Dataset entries
◇ ◇ ◇
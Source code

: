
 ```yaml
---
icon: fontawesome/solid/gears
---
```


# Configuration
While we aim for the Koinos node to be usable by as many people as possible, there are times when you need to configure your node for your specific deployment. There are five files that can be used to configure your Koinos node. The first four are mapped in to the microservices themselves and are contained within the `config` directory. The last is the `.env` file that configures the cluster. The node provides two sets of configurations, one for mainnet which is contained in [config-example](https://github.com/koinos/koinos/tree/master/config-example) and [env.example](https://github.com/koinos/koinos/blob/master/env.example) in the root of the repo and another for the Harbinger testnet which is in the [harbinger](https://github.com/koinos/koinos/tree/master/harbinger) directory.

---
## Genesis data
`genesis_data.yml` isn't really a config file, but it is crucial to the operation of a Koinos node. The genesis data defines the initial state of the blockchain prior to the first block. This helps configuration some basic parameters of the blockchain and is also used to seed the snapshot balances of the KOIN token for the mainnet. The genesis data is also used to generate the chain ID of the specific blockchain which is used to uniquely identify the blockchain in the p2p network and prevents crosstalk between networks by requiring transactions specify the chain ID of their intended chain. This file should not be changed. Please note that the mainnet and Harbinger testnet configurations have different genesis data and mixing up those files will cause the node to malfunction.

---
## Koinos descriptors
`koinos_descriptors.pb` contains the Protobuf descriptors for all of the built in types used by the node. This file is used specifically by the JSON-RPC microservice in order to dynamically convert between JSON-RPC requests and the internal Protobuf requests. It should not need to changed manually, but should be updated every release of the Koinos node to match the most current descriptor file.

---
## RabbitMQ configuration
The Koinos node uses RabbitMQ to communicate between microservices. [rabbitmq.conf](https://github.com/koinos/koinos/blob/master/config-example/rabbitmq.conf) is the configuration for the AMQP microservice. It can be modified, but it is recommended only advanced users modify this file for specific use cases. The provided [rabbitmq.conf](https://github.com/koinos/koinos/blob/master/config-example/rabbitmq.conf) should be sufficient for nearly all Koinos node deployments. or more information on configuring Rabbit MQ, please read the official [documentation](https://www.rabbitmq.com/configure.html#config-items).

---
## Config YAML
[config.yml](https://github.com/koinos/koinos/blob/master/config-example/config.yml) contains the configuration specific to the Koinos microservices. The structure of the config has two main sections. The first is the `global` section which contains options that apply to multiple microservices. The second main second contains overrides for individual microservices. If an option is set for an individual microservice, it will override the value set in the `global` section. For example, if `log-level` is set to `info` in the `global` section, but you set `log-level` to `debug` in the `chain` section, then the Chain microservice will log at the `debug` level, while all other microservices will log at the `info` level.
◇ ◇ ◇
• **What to work on**:
Would you please repeat exactly the lines above, starting at the line with "## RabbitMQ configuration" and stopping at the line with "## Config YAML", both included?

• **Exercise solution**:
## RabbitMQ configuration
The Koinos node uses RabbitMQ to communicate between microservices. [rabbitmq.conf](https://github.com/koinos/koinos/blob/master/config-example/rabbitmq.conf) is the configuration for the AMQP microservice. It can be modified, but it is recommended only advanced users modify this file for specific use cases. The provided [rabbitmq.conf](https://github.com/koinos/koinos/blob/master/config-example/rabbitmq.conf) should be sufficient for nearly all Koinos node deployments. or more information on configuring Rabbit MQ, please read the official [documentation](https://www.rabbitmq.com/configure.html#config-items).

---
## Config YAML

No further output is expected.